Степан охотно согласился:
— Ночью, когда начальства никого… Дружка бы еще твоего, длиннорукого. Жилистый, чертяка. Таскал бы штуки, а мы аршинили…
«И про Кобелева знает, — вконец рассердился Афанасьев. — Никаких секретов братья не держат! Погодите, рыжие, всыплю по первое число… Ладно, Степан в нашу сторону качнулся, а ежели бы в полицию!»
— Про Фильку нечего вспоминать, — буркнул недовольно, — уже на другой фабрике. Втроем за ночь управитесь?
— Спробуем.
— К братовьям нынче не ходи, — приказал Афанасьев. — От беды подалее… Я скажу, придут прямо в корпус. Когда назначим?
— Часов в десять пускай. Дверь изнутри открою…
Отыскав братьев, Федор пригласил в кухню чайком побаловаться. После ужина в кухне пустынно, можно без опаски обсуждать всякие дела. Иван заварил свежего, дал упариться. Кузьма нарезал ситного, щипчиками наколол рафинаду. Афанасьев насупленно помалкивал. Лишь когда Кузьма положил в рот кусочек, Федор недобро сказал:
— Тебе не сахару бы, а дерьма немножко. Чтоб знал разницу, чего можно, а чего нельзя. Кто Степану проболтался, что готовим стачку?
Братья переглянулись, Иван отставил блюдце:
— Не кори, Афанасьич, не чужой Степан, кровь родная…
— Рабочему родной, кто с ним вместе в революцию идет. А Степан ваш фордыбачит, листовки ему не нравятся…
— Пустое, Афаиасьич, ей-богу, пустое, — улыбнулся Иван. — Натура у него такая, гонор показывает…

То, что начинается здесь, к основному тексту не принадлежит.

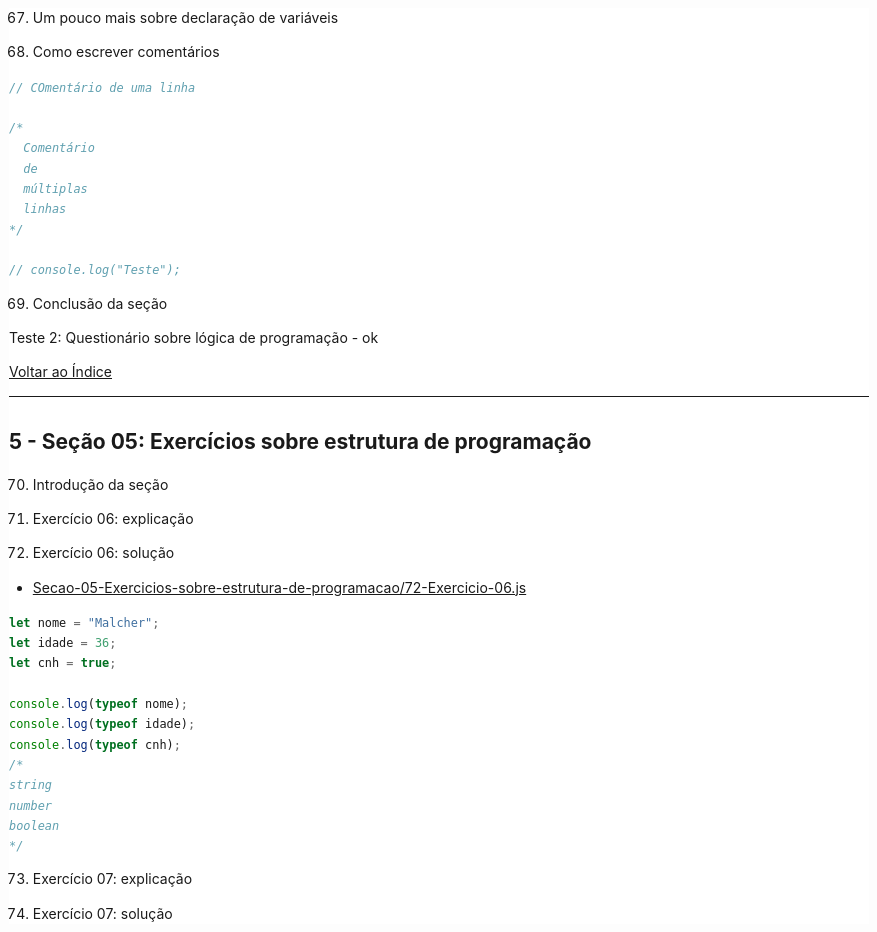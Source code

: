 67. Um pouco mais sobre declaração de variáveis

68. Como escrever comentários

```javascript
// COmentário de uma linha

/*
  Comentário
  de
  múltiplas
  linhas
*/

// console.log("Teste");
```

69. Conclusão da seção

Teste 2: Questionário sobre lógica de programação - ok

[Voltar ao Índice](#indice)

---


## <a name="parte5">5 - Seção 05: Exercícios sobre estrutura de programação</a>

70. Introdução da seção

71. Exercício 06: explicação

72. Exercício 06: solução

- [Secao-05-Exercicios-sobre-estrutura-de-programacao/72-Exercicio-06.js](Secao-05-Exercicios-sobre-estrutura-de-programacao/72-Exercicio-06.js)

```javascript
let nome = "Malcher";
let idade = 36;
let cnh = true;

console.log(typeof nome);
console.log(typeof idade);
console.log(typeof cnh);
/*
string
number
boolean
*/

```

73. Exercício 07: explicação

74. Exercício 07: solução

— Все наши книжки читает, мы давали, — робко вставил Кузьма. — Очень любопытствует. Опять же завсегда спрашивает, чего в кружке балакаем…
— Та-ак. Значит, за моей спиной орудуете. — Федор отодвинул чашку. — А кто позволил? Заладили — родная кровь! А ежели к жандармам братец стукнется?
— Окстись, Афанасьич! — Иван перекрестился, чего никогда не делал. — Своими руками задушу, коли сподличает!
— Он и про излишек в кусках сказал, когда вместе о забастовке мерекали, — ввернул Кузьма.
— Что?! — Афанасьева будто громом поразило. — И об этом ведомо?
— А как же, — удовлетворенно хмыкнул Иван, — говорю — родная кровушка. Кому скажет, как не нам?
— Он еще вчерась звал на браковку, да мы самоуправничать побоялись, — сообщил Кузьма. — Заставили с тобой потолковать.